In addition to the abstraction that LINK provides, there are several other additions exhibited in the annotation presented above.

2.3 Further Additions to STAG 1: Modifications to Existing Tags and Attributes

<EVENT>

The tense attribute adds the value:

'NONE'
for untensed verb forms, such as participles, etc.

<DOA>

DOA previously had no attributes; it now adds the attribute

tid ::= <integer>
which allows the DOA to serve as a temporal anchor for the entire article

<LINK>

The relType attribute adds the values:

'IAFTER'
immediately after
'IBEFORE'
immediately before
'ID'
identity (of events)

2.3 Further Additions to STAG 2: New Tags

<STATE>

attributes ::= stid
stid ::= <integer>

The TimeML working group found that, in addition to annotating events, it is also useful to annotate a select subset of states. We have decided to recognize for markup only those states which are identifiably changed over the course of the document being marked up. For example, in the present document, in the expression the Aeroflot Airbus the relationship indicating that the Airbus is run and operated by Aeroflot is not a State in the desired sense. Rather, because it is persistent throughout the event line of the document, we factor it out and it is not marked up. On the other hand, properties that are known to change during the events represented/reported in an article will be marked as States, as illustrated below:

All 75 people
<STATE stid=1>
on board
</STATE>
<LINK stateID=1 relatedToEvent=5 relType=INCLUDES/>
the Aeroflot Airbus
<EVENT eid=5 tense=PAST aspect=PERFECTIVE>
died
</EVENT>
<LINK eventID=5 signalID=2 relatedToEvent=6 relType=IAFTER/>
<SIGNAL sid=2>

2.4 A BNF for TimeML Phase 1

Putting together all the modifications and additions discussed above gives us the following BNF for a first pass at TimeML.

<EVENT>

attributes ::= eid class [argEvent] [tense] [aspect]
//* N.B. argEvent is dependent on class='REPORTING'
eid ::= <integer>
*class ::= 'OCCURRENCE' | 'PERCEPTION' | 'REPORTING' | 'ASPECTUAL'
argEvent ::= <integer>
tense ::= 'PAST' | 'PRESENT' | 'FUTURE' | 'NONE'
aspect ::= 'PROGRESSIVE' | 'PERFECTIVE'

<TIMEX>

attributes ::= tid type calDate
//* calDate is limited to [[DD]MM]YYYY | ('SPR'|'SUM'|'AUT'|'WIN')YYYY
//* A standard SGML or XML DTD cannot represent this, but an XML schema can
tid ::= <integer>
*type ::= 'DATE' | 'TIME' | 'COMPLEX'
calDate ::= PCDATA

<STATE>

attributes ::= stid
stid ::= <integer>

<SIGNAL>

attributes ::= sid
sid ::= <integer>

<DOA>

'DOA' stands for 'Date of article'.

attributes ::= tid
tid ::= <integer>

<LINK>

attributes ::= (eventID | timeID | stateID) [signalID] (relatedToEvent | relatedToTime) relType
eventID ::= <integer>
timeID ::= <integer>
stateID ::= <integer>
signalID ::= <integer>
relatedToEvent ::= <integer>
relatedToTime ::= <integer>
*relType ::= 'BEFORE' | 'AFTER' | 'INCLUDES' | 'IS_INCLUDED' | 'SIMULTANEOUS' | 'IAFTER' | 'IBEFORE' | 'ID'

3.0 TimeML Phase 2

Discussion of the initial version of TimeML, both by the TimeML working group and also in plenary sessions, revealed the need for further changes and additions.

3.1 Eliminating <DOA>

During presentations of the TimeML BNF of Section 2, representatives of TIDES pointed out that the text annotated with the DOA (Date of Article) tag was simply a TIMEX and so should be annotated as such. This led to a decision to eliminate the DOA tag and use TIMEX instead. In order to preserve the distinguished status of this temporal expression as the primary temporal anchor of the article, it was also decided to wrap the TIMEX representing the date of the article with a special tag. Since NewsML provides a number of timestamps, we decided to borrow from its repository and use DocCreationTime (DCT) for this purpose.

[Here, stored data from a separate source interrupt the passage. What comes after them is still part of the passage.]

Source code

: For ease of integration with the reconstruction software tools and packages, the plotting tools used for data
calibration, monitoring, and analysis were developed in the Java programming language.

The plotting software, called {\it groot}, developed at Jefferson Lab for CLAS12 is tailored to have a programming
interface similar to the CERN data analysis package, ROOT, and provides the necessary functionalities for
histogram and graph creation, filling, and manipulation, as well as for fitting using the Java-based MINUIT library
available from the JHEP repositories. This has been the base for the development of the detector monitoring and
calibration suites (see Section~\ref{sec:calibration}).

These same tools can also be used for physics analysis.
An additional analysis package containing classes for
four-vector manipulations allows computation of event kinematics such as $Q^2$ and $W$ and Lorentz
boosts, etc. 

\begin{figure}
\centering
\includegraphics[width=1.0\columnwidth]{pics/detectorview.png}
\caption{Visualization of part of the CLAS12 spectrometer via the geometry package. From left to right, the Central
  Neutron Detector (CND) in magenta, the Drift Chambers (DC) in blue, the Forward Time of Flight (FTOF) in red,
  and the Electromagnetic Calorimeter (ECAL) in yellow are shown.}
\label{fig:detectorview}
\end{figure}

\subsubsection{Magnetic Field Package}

There was discussion of using the Prism standard directly, namely prism:publicationTime.

The following is excerpted from the Prism guidelines:

There are several times that mark the major milestones in the life of a news resource: The time the story is published, the time it may be released (if not immediately), the time it is received by a customer, and the time that the story expires (if any). Dates and times should be represented using the W3C-defined profile of ISO 8601 [W3C-NOTE-datetime].
Table 4: Elements for Time and Date Information

Element                 Role

prism:creationTime      Date and time the identified resource was first created.
prism:expirationTime    Date and time when the right to publish material expires.
prism:modificationTime  Date and time the resource was last modified.
prism:publicationTime   Date and time when the resource is released to the public.
prism:releaseTime       Earliest date and time when the resource may be distributed.
prism:receptionTime     Date and time when the resource was received on current system. 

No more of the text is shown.